# Question:Is this forum about Infidelity in Marriage or Relationships in General?



## IDon'tKnowAnymore (Jul 6, 2015)

Quick Question: Is this Forum about Infidelity in Marriage or Relationships in General?


----------



## GusPolinski (Jan 21, 2014)

While it's true that most of the folks that post in CWI are or have been married, that's certainly not the case for every person here.


----------



## MachoMcCoy (Oct 20, 2014)

I read her question differently. I read it as her asking if this forum was about infidelity or about general relationship problems. If that is the question, it is the latter. 

I know it seems like I'm splitting hairs, but her question and the way Gus answered it makes it look like they both think this is an infidelity forum, which it is not. And I know Gus knows better.


----------



## GusPolinski (Jan 21, 2014)

MachoMcCoy said:


> I read her question differently. I read it as her asking if this forum was about infidelity or about general relationship problems. If that is the question, it is the latter.


That's how I initially read it, and this was the response that I was going to post...

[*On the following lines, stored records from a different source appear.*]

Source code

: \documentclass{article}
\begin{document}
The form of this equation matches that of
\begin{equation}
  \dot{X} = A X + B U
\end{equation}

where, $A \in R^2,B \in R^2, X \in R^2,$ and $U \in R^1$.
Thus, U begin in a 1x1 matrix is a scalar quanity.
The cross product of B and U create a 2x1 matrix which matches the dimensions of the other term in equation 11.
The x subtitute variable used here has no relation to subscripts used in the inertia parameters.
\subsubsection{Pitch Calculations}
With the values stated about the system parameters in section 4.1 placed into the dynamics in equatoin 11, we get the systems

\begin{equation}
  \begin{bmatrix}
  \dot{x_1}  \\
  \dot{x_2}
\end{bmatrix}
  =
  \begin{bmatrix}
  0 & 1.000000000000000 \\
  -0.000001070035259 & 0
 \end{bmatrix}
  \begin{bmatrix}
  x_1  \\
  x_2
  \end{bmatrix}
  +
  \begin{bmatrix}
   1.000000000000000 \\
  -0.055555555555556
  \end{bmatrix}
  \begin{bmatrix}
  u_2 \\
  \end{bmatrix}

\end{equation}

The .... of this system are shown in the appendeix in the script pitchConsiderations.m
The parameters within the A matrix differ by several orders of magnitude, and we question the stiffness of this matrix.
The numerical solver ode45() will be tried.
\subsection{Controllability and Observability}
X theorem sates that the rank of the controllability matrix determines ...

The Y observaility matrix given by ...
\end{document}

TAM -- as a whole -- is about marriage and relationships in general, but the CWI forum itself provides a haven for those who are... well, coping with infidelity.



MachoMcCoy said:


> I know it seems like I'm splitting hairs, but her question and the way Gus answered it makes it look like they both think this is an infidelity forum, which it is not. And I know Gus knows better.



LOL... not always.


----------



## arbitrator (Feb 13, 2012)

*TAM, IMHO, is the best relationship forum going that entertains all facets of relationship issues, politics, religion, divorce and separation issues, you name it! If it wasn't that good, I wouldn't be the ardent TAM loyalist that I am ~ and I don't really think that I'm the only one on here that feels that way!*
_Posted via Mobile Device_


----------



## ConanHub (Aug 9, 2013)

Any infidelity.

Cheating usually destroys more people in marriage but anyone affected by it is welcome.
_Posted via Mobile Device_


----------



## IDon'tKnowAnymore (Jul 6, 2015)

The Forum's title is ... wait.... WAS "Infidelity in Marriage."
Did someone change it?


----------



## Coffee Amore (Dec 15, 2011)

IDon'tKnowAnymore said:


> The Forum's title is ... wait.... WAS "Infidelity in Marriage."
> Did someone change it?


It's been called Coping With Infidelity for quite some time unless I'm having some memory problem all of a sudden. There hasn't been a recent name change of this forum.


----------



## Plan 9 from OS (Jul 13, 2012)

See attached. Pic does not include all subforums on the message board.


----------



## manfromlamancha (Jul 4, 2013)

This forum is about helping people to cope with infidelity in their relationship.


----------



## IDon'tKnowAnymore (Jul 6, 2015)

Apparently I was confused. It's not just infidelity in marriage. It's about infidelity in relationships, even if un-married, in general. Thank you for clearing it up.


----------



## TAMAT (Jun 20, 2015)

IDKA,

It's also about people, myself for one, who had their now spouse cheat on them before they were married and never resolved the issue.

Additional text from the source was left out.